I. The euro has brought us all four main benefits
Maastricht and the euro are naturally part of a broader history: the history of Europe, and its singular achievement of making the transition from war to peace. This history is just as topical in the highly uncertain world of 2017. Great Italians have counted among its key players, and not least Alcide de Gasperi or Altiero Spinelli. But I would also like to cite an almost unknown German, Josef Müller, founder of the Bavarian CSU, who was deported to a concentration camp during World War II; In 1946, he was one of the first to say: “We need a European currency, because countries that share a currency will never be at war”. In 1990-1992, the time had come: because German reunification required more European Union; and because the disintegration of the Soviet bloc brought the European continent back to the global arena. And so, from Rome in 1990 where we launched the intergovernmental conference – I remember the Palazzo Madama – to Maastricht in 1992, we created the euro. And others Italians have continued to be key players, from Tommaso Padoa-Schioppa to Mario Draghi today.

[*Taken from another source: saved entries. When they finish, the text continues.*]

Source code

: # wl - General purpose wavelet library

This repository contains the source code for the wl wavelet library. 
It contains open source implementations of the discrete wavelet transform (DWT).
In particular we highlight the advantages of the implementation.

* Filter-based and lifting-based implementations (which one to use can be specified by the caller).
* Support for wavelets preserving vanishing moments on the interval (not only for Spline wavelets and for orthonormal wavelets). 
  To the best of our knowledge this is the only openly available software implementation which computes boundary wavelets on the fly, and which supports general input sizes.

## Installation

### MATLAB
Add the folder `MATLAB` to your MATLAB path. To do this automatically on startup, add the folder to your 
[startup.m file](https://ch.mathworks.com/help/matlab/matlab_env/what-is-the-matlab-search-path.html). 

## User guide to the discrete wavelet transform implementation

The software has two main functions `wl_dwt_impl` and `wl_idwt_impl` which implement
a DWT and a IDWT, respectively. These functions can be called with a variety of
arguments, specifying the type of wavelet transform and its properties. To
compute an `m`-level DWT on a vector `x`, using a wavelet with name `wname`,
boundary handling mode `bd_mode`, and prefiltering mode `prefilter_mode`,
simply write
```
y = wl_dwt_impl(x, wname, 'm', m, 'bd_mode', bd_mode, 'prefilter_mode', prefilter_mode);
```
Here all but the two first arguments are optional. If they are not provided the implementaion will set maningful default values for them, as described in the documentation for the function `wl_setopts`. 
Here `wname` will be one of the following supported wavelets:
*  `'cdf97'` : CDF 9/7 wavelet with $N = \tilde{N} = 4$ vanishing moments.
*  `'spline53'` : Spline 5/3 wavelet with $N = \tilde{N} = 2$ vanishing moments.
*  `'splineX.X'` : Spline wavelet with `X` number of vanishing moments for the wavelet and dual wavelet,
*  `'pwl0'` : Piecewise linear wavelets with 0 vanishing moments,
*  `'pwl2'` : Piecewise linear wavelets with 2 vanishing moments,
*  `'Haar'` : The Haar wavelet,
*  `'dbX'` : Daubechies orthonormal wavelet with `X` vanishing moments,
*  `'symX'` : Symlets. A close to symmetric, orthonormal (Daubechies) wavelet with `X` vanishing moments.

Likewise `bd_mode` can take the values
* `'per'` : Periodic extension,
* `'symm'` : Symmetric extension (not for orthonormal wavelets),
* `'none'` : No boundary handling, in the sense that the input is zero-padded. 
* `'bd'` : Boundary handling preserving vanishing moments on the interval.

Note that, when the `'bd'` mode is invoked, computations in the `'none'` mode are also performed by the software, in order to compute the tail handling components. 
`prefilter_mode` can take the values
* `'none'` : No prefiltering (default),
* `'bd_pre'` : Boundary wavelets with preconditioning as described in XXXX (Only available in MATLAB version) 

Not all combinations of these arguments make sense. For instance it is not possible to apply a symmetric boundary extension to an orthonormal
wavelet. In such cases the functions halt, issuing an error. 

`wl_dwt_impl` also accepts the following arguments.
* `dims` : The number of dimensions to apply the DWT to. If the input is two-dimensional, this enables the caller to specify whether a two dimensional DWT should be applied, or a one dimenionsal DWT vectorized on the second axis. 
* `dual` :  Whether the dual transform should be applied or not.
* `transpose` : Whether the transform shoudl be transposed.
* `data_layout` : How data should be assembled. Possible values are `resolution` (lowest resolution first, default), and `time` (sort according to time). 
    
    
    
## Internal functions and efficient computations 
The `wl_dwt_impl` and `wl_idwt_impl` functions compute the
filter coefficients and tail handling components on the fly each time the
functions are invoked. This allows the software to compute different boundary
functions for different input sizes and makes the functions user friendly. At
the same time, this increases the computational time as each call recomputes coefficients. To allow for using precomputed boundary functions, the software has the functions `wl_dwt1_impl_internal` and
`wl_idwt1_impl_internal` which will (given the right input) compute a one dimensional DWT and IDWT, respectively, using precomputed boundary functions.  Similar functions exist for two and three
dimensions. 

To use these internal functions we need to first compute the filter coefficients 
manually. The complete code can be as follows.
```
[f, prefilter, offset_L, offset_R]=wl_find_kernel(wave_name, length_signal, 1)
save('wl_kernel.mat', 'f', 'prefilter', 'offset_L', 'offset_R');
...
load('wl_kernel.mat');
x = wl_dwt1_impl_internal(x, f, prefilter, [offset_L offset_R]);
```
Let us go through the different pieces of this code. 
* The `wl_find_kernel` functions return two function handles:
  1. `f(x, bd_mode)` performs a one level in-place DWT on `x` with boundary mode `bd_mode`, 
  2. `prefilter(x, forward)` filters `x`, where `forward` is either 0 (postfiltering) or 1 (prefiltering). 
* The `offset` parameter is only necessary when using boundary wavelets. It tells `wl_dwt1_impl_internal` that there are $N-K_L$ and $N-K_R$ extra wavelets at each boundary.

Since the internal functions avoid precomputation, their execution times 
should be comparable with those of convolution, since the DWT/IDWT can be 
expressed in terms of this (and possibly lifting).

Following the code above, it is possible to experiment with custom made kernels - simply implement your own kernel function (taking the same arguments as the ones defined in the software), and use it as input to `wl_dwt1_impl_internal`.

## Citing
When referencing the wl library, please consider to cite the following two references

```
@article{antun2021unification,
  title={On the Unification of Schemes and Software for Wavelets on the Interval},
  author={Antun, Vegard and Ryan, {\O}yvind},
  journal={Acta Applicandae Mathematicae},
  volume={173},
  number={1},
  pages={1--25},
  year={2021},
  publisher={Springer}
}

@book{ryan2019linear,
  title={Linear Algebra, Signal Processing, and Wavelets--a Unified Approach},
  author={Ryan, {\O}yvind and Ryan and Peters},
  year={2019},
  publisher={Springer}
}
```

Our foundations are therefore partly political; but the European edifice also has sound economic foundations. And I now wish to discuss its four tangible and concrete benefits. These are the three advantages of a sound currency: price stability; financing stability; and exchange rate stability. And, this results in the euro being an internationally recognised currency.
⦁ Price stability, a prerequisite for purchasing power
First, the euro makes it possible to genuinely maintain price stability, i.e. to control inflation. This is crucial to preserving household purchasing power and, in the face of uncertainties, to building confidence in the value of the currency.
Before the euro, inflation sometimes reached very high levels in Europe. In the 14 years preceding the euro (1985-1998), inflation gradually declined but remained above 3% on average, with major disparities across countries: 5.1% in Italy and 2.6% in France for example. In the 14 years since the creation of the euro, inflation has come down significantly – in the period between 1999 and 2012 inflation averaged 2% – but the disparities across countries also narrowed: over the same period, inflation in Italy was only 2.2%. We forget all too often the erosion of value – and thus of confidence – that inflation generates. Over the last 14 years of the lira, cumulative inflation had reached 98%; over the same length of time, with the euro, it is almost three times lower. As of 2013, inflation has even been too low in the euro area, and this is why the ECB has been successfully conducting an active monetary policy since 2014.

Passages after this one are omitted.